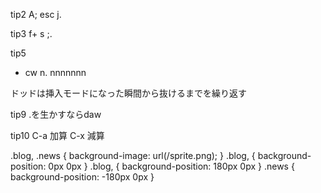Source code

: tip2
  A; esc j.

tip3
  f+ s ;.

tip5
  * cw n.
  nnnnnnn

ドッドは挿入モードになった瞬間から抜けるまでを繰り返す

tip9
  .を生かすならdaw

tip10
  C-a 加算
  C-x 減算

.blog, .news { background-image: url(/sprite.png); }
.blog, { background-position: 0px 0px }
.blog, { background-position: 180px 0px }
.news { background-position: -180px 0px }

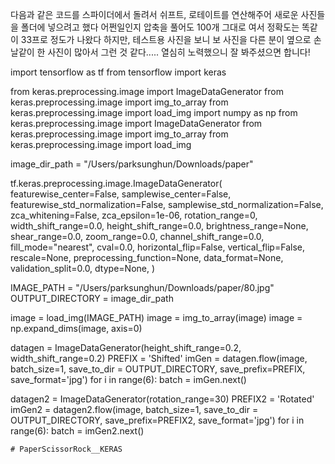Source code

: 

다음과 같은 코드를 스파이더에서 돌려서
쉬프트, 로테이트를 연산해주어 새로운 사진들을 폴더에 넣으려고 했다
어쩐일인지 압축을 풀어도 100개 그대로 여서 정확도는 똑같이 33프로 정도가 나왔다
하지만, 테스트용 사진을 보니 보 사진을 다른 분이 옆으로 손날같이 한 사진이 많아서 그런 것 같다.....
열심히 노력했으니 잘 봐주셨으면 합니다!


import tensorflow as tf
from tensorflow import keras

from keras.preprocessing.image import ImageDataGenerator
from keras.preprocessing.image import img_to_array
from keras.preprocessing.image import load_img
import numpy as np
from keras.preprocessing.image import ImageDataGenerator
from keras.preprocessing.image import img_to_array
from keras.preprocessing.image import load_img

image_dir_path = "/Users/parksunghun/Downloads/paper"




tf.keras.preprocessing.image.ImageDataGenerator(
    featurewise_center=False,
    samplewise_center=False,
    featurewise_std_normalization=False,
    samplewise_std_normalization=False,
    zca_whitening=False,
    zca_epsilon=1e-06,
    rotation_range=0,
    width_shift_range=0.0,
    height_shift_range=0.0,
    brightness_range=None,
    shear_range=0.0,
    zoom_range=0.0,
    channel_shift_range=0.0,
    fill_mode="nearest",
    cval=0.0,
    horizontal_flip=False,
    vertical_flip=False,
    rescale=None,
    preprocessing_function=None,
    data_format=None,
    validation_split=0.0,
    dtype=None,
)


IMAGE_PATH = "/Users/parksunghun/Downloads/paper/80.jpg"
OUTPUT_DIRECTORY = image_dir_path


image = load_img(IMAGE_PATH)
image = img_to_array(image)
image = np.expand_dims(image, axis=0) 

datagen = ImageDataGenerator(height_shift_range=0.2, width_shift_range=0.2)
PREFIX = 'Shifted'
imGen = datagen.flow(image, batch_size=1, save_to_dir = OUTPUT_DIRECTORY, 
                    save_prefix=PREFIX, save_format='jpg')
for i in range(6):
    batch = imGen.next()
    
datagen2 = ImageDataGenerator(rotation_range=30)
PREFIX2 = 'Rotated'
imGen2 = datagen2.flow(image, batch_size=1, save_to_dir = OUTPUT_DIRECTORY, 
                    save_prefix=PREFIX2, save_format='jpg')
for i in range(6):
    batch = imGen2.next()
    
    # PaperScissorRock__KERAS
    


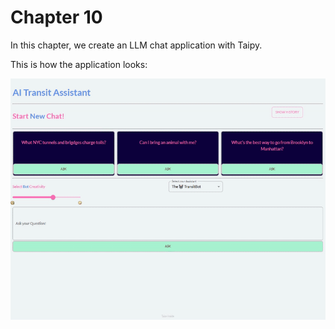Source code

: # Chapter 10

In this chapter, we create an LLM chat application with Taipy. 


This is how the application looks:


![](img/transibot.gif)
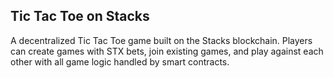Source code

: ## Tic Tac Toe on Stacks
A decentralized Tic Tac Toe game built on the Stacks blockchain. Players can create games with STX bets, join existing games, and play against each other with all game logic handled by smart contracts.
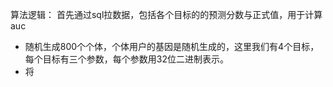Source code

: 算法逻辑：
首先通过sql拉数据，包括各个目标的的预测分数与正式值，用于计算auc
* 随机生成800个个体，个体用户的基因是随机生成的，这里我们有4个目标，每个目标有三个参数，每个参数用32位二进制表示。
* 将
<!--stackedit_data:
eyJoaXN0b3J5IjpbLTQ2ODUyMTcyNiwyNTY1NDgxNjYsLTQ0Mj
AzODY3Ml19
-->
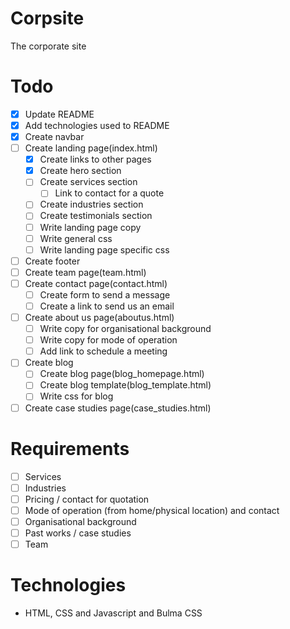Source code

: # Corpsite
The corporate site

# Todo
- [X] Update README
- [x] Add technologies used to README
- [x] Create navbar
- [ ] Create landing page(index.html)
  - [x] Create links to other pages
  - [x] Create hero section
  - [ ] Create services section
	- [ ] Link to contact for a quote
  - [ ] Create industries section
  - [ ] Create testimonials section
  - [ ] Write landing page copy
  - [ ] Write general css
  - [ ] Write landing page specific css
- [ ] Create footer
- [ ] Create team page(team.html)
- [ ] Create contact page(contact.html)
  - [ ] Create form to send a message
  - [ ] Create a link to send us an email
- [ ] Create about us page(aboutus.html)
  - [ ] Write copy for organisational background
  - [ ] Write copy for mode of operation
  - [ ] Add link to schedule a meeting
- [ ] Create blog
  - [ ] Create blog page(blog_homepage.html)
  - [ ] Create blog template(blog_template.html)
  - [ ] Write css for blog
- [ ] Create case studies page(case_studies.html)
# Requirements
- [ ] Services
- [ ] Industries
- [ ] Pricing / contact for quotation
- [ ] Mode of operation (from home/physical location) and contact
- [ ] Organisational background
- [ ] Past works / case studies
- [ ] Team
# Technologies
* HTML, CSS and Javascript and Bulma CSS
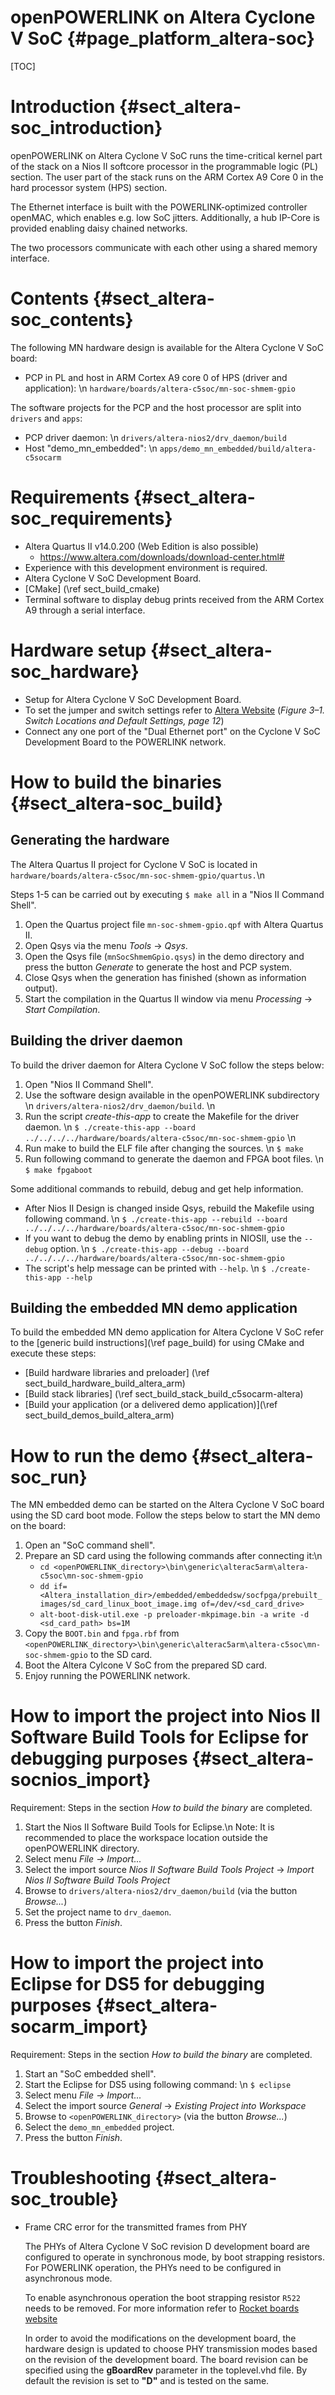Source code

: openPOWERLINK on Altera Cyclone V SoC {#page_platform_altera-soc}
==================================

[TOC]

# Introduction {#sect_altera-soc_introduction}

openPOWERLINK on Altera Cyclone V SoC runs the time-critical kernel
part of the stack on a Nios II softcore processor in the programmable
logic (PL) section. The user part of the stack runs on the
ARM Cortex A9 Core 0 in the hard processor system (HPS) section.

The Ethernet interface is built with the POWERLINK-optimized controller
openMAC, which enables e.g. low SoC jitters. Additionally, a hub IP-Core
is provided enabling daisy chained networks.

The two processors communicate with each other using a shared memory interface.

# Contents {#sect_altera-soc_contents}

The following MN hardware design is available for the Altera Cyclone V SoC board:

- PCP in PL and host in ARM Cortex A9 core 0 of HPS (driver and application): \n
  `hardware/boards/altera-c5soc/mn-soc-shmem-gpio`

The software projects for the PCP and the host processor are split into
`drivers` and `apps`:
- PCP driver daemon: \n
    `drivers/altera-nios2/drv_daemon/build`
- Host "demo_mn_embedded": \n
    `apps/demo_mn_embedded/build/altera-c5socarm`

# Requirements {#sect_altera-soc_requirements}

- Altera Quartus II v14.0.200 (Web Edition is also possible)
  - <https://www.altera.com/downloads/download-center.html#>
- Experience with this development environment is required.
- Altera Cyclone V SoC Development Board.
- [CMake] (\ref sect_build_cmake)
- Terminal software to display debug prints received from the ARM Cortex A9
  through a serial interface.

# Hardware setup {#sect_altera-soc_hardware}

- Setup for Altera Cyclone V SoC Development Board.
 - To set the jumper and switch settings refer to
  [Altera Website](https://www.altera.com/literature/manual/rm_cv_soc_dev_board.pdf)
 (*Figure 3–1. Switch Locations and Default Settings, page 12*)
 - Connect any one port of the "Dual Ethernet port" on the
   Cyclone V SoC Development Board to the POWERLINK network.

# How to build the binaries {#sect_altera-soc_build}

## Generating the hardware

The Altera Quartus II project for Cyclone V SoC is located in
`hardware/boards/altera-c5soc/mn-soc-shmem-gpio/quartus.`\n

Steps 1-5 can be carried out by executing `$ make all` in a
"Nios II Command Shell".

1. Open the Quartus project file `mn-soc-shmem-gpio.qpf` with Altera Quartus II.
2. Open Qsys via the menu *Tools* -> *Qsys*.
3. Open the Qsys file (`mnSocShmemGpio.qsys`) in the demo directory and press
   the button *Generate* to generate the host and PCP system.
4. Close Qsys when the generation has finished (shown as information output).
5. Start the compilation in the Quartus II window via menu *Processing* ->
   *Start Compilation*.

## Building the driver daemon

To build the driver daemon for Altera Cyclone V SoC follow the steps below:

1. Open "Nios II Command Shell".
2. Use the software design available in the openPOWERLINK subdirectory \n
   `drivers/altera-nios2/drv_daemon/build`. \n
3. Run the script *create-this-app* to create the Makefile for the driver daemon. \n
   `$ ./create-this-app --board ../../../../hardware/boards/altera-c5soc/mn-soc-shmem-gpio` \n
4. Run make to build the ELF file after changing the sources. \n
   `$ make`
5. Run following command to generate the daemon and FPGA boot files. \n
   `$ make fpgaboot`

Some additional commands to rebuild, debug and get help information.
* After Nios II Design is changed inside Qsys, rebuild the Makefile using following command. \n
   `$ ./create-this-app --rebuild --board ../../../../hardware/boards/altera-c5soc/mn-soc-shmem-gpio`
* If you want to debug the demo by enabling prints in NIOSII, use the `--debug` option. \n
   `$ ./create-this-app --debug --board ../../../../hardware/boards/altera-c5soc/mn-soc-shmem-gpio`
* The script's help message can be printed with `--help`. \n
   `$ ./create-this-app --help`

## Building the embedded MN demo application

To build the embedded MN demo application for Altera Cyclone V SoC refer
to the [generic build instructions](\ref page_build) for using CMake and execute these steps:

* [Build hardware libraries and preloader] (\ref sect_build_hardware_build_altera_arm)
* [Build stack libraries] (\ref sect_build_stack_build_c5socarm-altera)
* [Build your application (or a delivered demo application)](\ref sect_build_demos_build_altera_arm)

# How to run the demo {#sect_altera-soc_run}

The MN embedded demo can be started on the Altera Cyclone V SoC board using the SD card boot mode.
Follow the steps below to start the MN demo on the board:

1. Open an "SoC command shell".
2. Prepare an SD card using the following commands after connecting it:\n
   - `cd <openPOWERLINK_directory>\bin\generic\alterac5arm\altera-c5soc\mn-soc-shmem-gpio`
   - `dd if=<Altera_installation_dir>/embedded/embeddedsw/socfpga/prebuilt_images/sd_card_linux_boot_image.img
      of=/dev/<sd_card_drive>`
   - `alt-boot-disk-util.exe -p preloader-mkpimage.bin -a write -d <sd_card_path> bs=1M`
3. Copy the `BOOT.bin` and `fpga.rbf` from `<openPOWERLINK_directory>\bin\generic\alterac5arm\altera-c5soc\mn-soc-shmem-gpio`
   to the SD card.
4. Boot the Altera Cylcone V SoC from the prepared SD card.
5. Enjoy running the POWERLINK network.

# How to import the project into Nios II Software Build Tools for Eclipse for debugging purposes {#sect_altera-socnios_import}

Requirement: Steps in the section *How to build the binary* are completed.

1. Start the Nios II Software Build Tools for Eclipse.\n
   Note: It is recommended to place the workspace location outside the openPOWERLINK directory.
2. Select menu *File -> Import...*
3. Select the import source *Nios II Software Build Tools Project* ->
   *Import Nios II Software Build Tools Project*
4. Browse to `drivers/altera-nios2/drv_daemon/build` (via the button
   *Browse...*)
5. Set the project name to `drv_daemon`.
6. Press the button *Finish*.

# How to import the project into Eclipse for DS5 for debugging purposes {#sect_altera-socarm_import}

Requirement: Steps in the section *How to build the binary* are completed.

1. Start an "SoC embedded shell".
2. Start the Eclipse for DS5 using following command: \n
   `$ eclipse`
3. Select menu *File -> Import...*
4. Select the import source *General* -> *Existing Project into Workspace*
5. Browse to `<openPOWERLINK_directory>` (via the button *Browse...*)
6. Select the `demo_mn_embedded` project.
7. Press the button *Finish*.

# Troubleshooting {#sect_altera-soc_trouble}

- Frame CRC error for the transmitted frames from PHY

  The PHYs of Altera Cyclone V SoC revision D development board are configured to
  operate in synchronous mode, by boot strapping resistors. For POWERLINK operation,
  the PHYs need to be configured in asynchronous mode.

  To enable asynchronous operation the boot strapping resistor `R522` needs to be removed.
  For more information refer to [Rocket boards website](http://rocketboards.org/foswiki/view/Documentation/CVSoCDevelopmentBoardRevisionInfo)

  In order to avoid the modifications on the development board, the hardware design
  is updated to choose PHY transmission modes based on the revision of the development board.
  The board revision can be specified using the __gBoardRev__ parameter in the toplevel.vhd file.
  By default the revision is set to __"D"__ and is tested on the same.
· · · · · · ·
▶ **What needs to be done**
Your answer must be a single number: the count of lines in the data that contain the string "Cortex".

▶ **Answer box**
3